A line qualifies if it holds the string "EnableAutoConfiguration". Copy every qualifying line from the records.

:: Material to process ::

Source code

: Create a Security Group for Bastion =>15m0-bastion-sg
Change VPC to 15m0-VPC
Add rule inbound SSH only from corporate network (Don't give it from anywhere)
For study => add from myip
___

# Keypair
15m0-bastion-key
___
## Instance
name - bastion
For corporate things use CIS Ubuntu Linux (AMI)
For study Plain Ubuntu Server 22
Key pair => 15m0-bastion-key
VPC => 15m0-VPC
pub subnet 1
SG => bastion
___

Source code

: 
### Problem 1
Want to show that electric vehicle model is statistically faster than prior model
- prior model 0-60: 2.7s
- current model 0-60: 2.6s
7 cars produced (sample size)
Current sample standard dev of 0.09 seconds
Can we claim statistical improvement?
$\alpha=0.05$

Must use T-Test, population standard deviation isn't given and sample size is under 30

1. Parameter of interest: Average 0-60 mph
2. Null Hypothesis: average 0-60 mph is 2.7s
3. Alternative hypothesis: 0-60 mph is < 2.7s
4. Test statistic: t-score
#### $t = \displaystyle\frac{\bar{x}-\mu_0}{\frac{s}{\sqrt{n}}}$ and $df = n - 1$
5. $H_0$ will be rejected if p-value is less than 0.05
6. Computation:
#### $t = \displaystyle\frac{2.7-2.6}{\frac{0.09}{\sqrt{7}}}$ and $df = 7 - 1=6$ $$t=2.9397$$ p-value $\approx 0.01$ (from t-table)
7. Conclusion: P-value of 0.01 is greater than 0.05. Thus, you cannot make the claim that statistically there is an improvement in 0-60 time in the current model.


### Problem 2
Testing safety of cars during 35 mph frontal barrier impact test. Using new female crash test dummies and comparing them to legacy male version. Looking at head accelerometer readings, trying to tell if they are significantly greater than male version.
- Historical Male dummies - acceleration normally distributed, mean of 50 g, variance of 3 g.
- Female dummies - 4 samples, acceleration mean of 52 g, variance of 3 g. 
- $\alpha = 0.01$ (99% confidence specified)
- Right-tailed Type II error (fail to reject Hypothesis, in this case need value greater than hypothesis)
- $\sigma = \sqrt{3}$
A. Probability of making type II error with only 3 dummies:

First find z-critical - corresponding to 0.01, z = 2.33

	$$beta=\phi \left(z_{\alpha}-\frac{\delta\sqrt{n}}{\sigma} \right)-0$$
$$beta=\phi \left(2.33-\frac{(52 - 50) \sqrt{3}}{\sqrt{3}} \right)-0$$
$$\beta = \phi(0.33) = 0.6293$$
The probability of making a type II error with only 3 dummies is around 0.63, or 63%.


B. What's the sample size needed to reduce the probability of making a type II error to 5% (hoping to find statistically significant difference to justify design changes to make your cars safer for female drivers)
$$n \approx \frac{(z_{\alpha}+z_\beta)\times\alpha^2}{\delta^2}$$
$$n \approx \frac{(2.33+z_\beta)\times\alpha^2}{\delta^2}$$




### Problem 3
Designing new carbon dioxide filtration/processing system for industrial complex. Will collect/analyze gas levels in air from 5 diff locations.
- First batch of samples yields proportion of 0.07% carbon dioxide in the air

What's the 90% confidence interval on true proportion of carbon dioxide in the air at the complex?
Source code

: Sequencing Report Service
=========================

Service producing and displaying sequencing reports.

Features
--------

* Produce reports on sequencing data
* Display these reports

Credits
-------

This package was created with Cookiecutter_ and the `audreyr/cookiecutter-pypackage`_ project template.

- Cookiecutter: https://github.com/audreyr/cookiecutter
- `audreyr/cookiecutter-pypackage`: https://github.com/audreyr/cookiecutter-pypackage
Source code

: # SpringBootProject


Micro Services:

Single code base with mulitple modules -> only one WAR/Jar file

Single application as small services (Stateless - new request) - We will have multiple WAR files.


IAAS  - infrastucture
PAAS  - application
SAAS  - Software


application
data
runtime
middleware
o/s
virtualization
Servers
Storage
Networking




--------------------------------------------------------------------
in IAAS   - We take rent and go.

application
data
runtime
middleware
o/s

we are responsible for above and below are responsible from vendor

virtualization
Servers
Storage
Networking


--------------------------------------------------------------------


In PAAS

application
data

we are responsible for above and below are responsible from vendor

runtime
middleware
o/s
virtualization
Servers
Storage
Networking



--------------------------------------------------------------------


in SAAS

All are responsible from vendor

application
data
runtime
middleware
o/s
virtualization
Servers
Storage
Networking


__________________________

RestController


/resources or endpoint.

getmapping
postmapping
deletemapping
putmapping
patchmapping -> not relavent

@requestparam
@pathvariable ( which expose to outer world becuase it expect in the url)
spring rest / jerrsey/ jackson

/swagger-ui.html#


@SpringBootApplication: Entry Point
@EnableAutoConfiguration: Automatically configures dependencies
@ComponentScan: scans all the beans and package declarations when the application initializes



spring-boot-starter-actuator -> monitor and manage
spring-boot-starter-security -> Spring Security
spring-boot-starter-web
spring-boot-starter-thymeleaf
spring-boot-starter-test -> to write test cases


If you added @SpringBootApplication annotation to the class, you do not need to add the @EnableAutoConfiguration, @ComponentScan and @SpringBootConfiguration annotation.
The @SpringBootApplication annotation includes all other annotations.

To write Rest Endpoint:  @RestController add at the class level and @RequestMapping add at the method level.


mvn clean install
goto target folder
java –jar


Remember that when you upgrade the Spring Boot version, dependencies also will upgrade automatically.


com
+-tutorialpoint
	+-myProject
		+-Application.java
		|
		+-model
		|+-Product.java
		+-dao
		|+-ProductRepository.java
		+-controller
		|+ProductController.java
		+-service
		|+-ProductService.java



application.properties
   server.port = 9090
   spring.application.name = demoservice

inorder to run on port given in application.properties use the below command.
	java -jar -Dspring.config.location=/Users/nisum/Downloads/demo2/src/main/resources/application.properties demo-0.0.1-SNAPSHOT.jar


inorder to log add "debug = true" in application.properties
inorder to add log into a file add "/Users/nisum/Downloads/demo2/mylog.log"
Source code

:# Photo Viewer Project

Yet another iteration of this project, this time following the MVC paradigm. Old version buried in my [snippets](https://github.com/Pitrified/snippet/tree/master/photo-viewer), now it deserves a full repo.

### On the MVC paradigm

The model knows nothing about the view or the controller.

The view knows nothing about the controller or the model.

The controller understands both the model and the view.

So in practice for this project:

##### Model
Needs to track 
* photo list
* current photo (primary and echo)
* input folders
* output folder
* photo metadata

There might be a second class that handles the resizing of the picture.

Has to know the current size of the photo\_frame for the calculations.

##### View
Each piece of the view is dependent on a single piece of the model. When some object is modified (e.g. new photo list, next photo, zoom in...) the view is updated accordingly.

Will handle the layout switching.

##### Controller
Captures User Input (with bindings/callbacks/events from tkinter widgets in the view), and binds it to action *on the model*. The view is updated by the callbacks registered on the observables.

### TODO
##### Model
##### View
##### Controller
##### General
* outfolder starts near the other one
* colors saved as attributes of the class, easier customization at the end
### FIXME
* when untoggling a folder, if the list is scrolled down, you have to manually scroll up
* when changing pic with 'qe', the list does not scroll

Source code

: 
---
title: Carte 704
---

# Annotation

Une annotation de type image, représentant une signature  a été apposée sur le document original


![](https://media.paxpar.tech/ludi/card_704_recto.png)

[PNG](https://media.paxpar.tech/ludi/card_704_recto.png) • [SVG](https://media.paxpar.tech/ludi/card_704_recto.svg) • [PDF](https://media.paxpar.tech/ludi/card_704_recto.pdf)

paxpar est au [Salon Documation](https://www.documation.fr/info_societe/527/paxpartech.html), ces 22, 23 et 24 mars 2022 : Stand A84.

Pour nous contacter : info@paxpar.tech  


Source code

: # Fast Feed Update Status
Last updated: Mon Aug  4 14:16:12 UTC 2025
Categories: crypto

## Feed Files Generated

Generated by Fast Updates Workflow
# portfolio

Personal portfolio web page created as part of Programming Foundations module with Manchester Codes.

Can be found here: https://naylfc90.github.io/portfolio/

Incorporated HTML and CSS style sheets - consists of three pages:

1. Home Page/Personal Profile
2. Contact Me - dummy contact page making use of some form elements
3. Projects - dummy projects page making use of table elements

:::

▶ **The answer**
@EnableAutoConfiguration: Automatically configures dependencies
If you added @SpringBootApplication annotation to the class, you do not need to add the @EnableAutoConfiguration, @ComponentScan and @SpringBootConfiguration annotation.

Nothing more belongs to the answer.